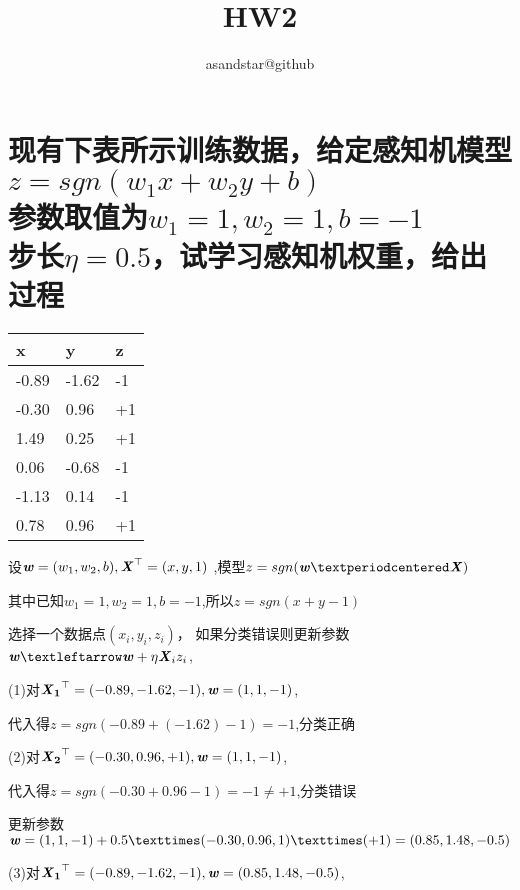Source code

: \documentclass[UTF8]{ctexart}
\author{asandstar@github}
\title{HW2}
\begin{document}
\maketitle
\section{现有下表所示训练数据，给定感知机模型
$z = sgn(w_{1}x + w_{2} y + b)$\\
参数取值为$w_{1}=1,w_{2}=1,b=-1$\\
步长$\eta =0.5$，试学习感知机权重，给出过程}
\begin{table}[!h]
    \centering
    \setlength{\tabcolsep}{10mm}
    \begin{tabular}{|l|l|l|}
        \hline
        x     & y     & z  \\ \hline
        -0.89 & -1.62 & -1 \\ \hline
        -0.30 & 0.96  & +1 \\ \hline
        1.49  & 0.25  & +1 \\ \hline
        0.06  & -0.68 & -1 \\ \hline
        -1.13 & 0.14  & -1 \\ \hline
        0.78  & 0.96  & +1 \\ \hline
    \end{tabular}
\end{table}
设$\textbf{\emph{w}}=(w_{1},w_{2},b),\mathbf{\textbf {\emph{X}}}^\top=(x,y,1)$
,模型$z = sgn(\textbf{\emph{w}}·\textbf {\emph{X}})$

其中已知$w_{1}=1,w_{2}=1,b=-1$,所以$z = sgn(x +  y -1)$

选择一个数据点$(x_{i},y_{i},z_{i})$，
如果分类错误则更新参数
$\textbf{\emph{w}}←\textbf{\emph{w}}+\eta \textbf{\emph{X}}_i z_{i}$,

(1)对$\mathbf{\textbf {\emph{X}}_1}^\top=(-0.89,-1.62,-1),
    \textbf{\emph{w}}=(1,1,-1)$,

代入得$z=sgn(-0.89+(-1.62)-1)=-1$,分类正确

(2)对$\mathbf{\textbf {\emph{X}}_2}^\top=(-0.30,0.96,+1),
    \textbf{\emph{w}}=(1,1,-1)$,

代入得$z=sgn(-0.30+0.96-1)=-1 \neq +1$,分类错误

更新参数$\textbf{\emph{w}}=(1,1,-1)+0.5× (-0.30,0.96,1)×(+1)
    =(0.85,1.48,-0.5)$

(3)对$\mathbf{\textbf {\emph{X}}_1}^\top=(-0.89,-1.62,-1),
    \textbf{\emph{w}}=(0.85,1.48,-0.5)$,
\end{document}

### WORK TO BE COMPLETED
In the material above, show every line where the word "mathbf" turns up.

### COMPLETED EXERCISE
设$\textbf{\emph{w}}=(w_{1},w_{2},b),\mathbf{\textbf {\emph{X}}}^\top=(x,y,1)$
(1)对$\mathbf{\textbf {\emph{X}}_1}^\top=(-0.89,-1.62,-1),
(2)对$\mathbf{\textbf {\emph{X}}_2}^\top=(-0.30,0.96,+1),
(3)对$\mathbf{\textbf {\emph{X}}_1}^\top=(-0.89,-1.62,-1),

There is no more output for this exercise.